The motorized surfboard invented by Bob Montgomery includes a 330-cubic-centimeter engine, known as the SuperTorque XT, specially designed to fit within the hull's profile.

Montgomery found that designing a new engine had to be done within a computer-aided design package to allow for the complexity of the parts. "At first, I thought I could do without a computer during the initial design phase and keep track of changes, but I couldn't," Montgomery said. To help in the design, he chose Pro/Engineer from PTC of Needham, Mass.

Powerski engineers now use the CAD package to design the engine, the hull, and everything associated with the jet board, including the steering handle.

While his business was in the start-up stage, Montgomery built about 30 different prototypes of the board by hand, shaping the molds himself.

"But as I sit here today, I don't have a single blister on my hands," he said. "Because now we're designing the whole board in CAD."

Powerski also uses a number of analysis modules, also from PTC, to test the product digitally before building a prototype. This enables engineers to work out the early kinks in their designs, said Steve Ryan, a production engineer at Powerski.

"We have an area on top of the board that's for air intake, to get air to the carburetor," Ryan said. "We made a design change to this, and we wanted to find the volume of air that's going through the area. We could analyze that, which is wonderful.

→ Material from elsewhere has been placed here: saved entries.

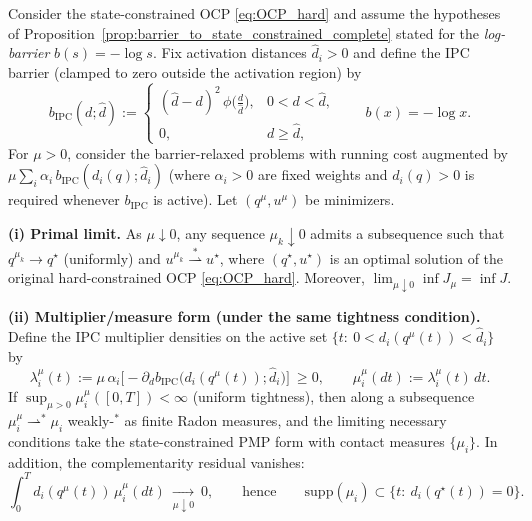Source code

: \begin{corollary}
\label{cor:ipc_from_logbarrier}
Consider the state-constrained OCP \cref{eq:OCP_hard} and assume the hypotheses of
Proposition~\ref{prop:barrier_to_state_constrained_complete} stated for the \emph{log-barrier} $b(s)=-\log s$.
Fix activation distances $\hat d_i>0$ and define the IPC barrier (clamped to zero outside the activation region) by
\begin{equation}
\label{eq:ipc_barrier_def}
b_{\mathrm{IPC}}(d;\hat d)
:=
\begin{cases}
(\hat d-d)^2\,\phi\!\big(\frac{d}{\hat d}\big), & 0<d<\hat d,\\
0, & d\ge \hat d,
\end{cases}
\qquad b(x)=-\log x .
\end{equation}
For $\mu>0$, consider the barrier-relaxed problems with running cost augmented by
\(
\mu\sum_i \alpha_i\, b_{\mathrm{IPC}}(d_i(q);\hat d_i)
\)
(where $\alpha_i>0$ are fixed weights and $d_i(q)>0$ is required whenever $b_{\mathrm{IPC}}$ is active).
Let $(q^\mu,u^\mu)$ be minimizers.

\smallskip
\noindent\textbf{(i) Primal limit.}
As $\mu\downarrow 0$, any sequence $\mu_k\downarrow 0$ admits a subsequence such that
\(
q^{\mu_k}\to q^\star
\)
(uniformly) and
\(
u^{\mu_k}\overset{\ast}{\rightharpoonup} u^\star
\),
where $(q^\star,u^\star)$ is an optimal solution of the original hard-constrained OCP \cref{eq:OCP_hard}.
Moreover, $\lim_{\mu\downarrow 0}\inf J_\mu=\inf J$.

\smallskip
\noindent\textbf{(ii) Multiplier/measure form (under the same tightness condition).}
Define the IPC multiplier densities on the active set $\{t:\ 0<d_i(q^\mu(t))<\hat d_i\}$ by
\begin{equation}
\label{eq:ipc_lambda_density}
\lambda_i^\mu(t)
:=\mu\,\alpha_i\Big[-\partial_d b_{\mathrm{IPC}}\big(d_i(q^\mu(t));\hat d_i\big)\Big]\ \ge 0,
\qquad
\mu_i^\mu(dt):=\lambda_i^\mu(t)\,dt .
\end{equation}
If $\sup_{\mu>0}\mu_i^\mu([0,T])<\infty$ (uniform tightness), then along a subsequence
$\mu_i^\mu \rightharpoonup^\ast \mu_i$ weakly-$^\ast$ as finite Radon measures, and the limiting necessary conditions
take the state-constrained PMP form with contact measures $\{\mu_i\}$.
In addition, the complementarity residual vanishes:
\begin{equation}
\label{eq:ipc_comp_residual}
\int_0^T d_i(q^\mu(t))\,\mu_i^\mu(dt)\ \xrightarrow[\mu\downarrow 0]{}\ 0,
\qquad\text{hence}\qquad
\mathrm{supp}(\mu_i)\subset\{t:\ d_i(q^\star(t))=0\}.
\end{equation}
\end{corollary}

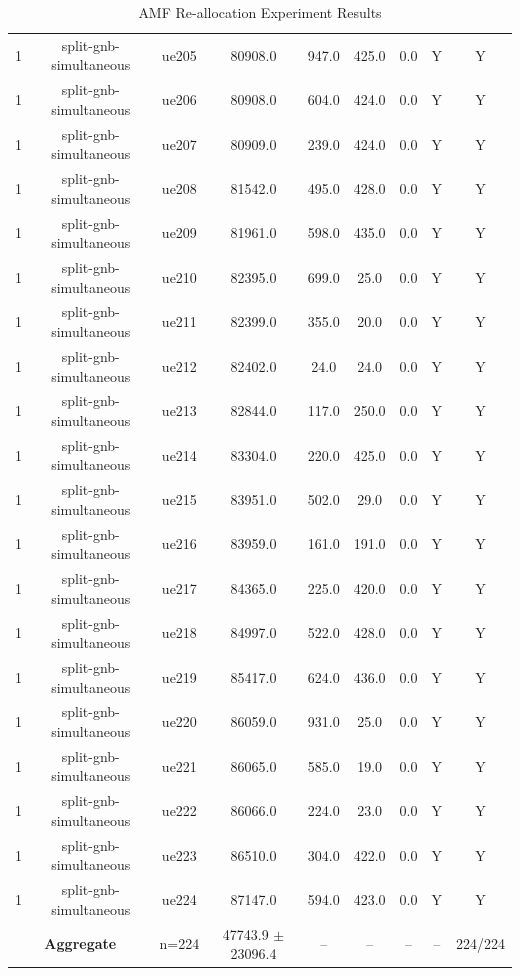 \begin{table}[ht]
\begin{tabular}{|c|c|c|c|c|c|c|c|c|}
1 & split-gnb-simultaneous & ue205 & 80908.0 & 947.0 & 425.0 & 0.0 & Y & Y \\
1 & split-gnb-simultaneous & ue206 & 80908.0 & 604.0 & 424.0 & 0.0 & Y & Y \\
1 & split-gnb-simultaneous & ue207 & 80909.0 & 239.0 & 424.0 & 0.0 & Y & Y \\
1 & split-gnb-simultaneous & ue208 & 81542.0 & 495.0 & 428.0 & 0.0 & Y & Y \\
1 & split-gnb-simultaneous & ue209 & 81961.0 & 598.0 & 435.0 & 0.0 & Y & Y \\
1 & split-gnb-simultaneous & ue210 & 82395.0 & 699.0 & 25.0 & 0.0 & Y & Y \\
1 & split-gnb-simultaneous & ue211 & 82399.0 & 355.0 & 20.0 & 0.0 & Y & Y \\
1 & split-gnb-simultaneous & ue212 & 82402.0 & 24.0 & 24.0 & 0.0 & Y & Y \\
1 & split-gnb-simultaneous & ue213 & 82844.0 & 117.0 & 250.0 & 0.0 & Y & Y \\
1 & split-gnb-simultaneous & ue214 & 83304.0 & 220.0 & 425.0 & 0.0 & Y & Y \\
1 & split-gnb-simultaneous & ue215 & 83951.0 & 502.0 & 29.0 & 0.0 & Y & Y \\
1 & split-gnb-simultaneous & ue216 & 83959.0 & 161.0 & 191.0 & 0.0 & Y & Y \\
1 & split-gnb-simultaneous & ue217 & 84365.0 & 225.0 & 420.0 & 0.0 & Y & Y \\
1 & split-gnb-simultaneous & ue218 & 84997.0 & 522.0 & 428.0 & 0.0 & Y & Y \\
1 & split-gnb-simultaneous & ue219 & 85417.0 & 624.0 & 436.0 & 0.0 & Y & Y \\
1 & split-gnb-simultaneous & ue220 & 86059.0 & 931.0 & 25.0 & 0.0 & Y & Y \\
1 & split-gnb-simultaneous & ue221 & 86065.0 & 585.0 & 19.0 & 0.0 & Y & Y \\
1 & split-gnb-simultaneous & ue222 & 86066.0 & 224.0 & 23.0 & 0.0 & Y & Y \\
1 & split-gnb-simultaneous & ue223 & 86510.0 & 304.0 & 422.0 & 0.0 & Y & Y \\
1 & split-gnb-simultaneous & ue224 & 87147.0 & 594.0 & 423.0 & 0.0 & Y & Y \\
\multicolumn{2}{|c|}{\textbf{Aggregate}} & n=224 & 47743.9 $\pm$ 23096.4 & -- & -- & -- & -- & 224/224 \\
\hline
\end{tabular}
\caption{AMF Re-allocation Experiment Results}
\label{tab:amf_realloc}
\end{table}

"We can do stuff like cabling and welding, and stress analysis if we need to," he added.

The engineering team had to deal with five significant natural forces—weight, buoyancy, hydrodynamic lift, drag, and thrust—when designing the Igniter 330. The jet board combines a high ratio of thrust to weight with a hull design that stabilizes the craft at all speeds, Montgomery said. The board was designed to place the center of gravity directly underneath the rider, which also stabilizes the board. The design lets riders execute high-thrust turns by shifting their weight, he added.

When the jet board prototype was ready for water trials, Montgomery and his team placed sensors on the board and on the engine, to transmit data about water flow, hydrodynamics, ignition, and fuel injection. They transmitted the data to a Hewlett-Packard mobile workstation that they took with them to the beach, not even bothering to protect it from ocean spray. The workstation held up just fine.

SURFING INSIDE THE COMPUTER

Because Montgomery shaped the prototype boards by hand, the hull met his design specifications, but it wasn't symmetrically perfect, which it needed to be. It wasn't enough to simply measure the hull and pass the coordinates on to manufacturers. The geometry and specifications for the hull shape that Montgomery eventually approved had to be contained within the company's CAD system, so engineers could tweak the part until it was symmetrical. They also had to have digital tooling specifications to pass on to parts suppliers, Ryan said.

Computer-aided manufacturing techniques need a coordinate measuring technique to achieve exact correspondence between the numerical model and the real component. Powerski engineers needed to produce a digital, numerical model from the hand-built hull.

For the reverse engineering of the hull, the team used scanning technology called Advanced Topometric Optical Sensor, from Capture 3D of Los Angeles. The digitizing system was run over the hull to measure it in high local resolution. Each single measurement generated up to 1.3 million data points, which were merged into a digital file of the complete hull. Engineers then shaped hull parts finely within the digital system.

Montgomery had taken his jet board concept beyond his garage in 1995, when he founded Powerski International. He soon found the company growing and the engineered parts morphing rapidly, as the design team tried to come up with the perfect jet board concept. Now he needed a way to track design changes and keep in touch with parts suppliers. In addition, his company was becoming a far-flung operation because he hired engineers located throughout the country. He figured, correctly, that they could work together via technology.

Although the hull of the Powerski Igniter 330 was designed by hand, engineers imported the physical prototype into the company's CAD system, which is from PTC.

Shortly after implementing the CAD system, Montgomery and his team purchased a product data management system called Windchill, also from PTC.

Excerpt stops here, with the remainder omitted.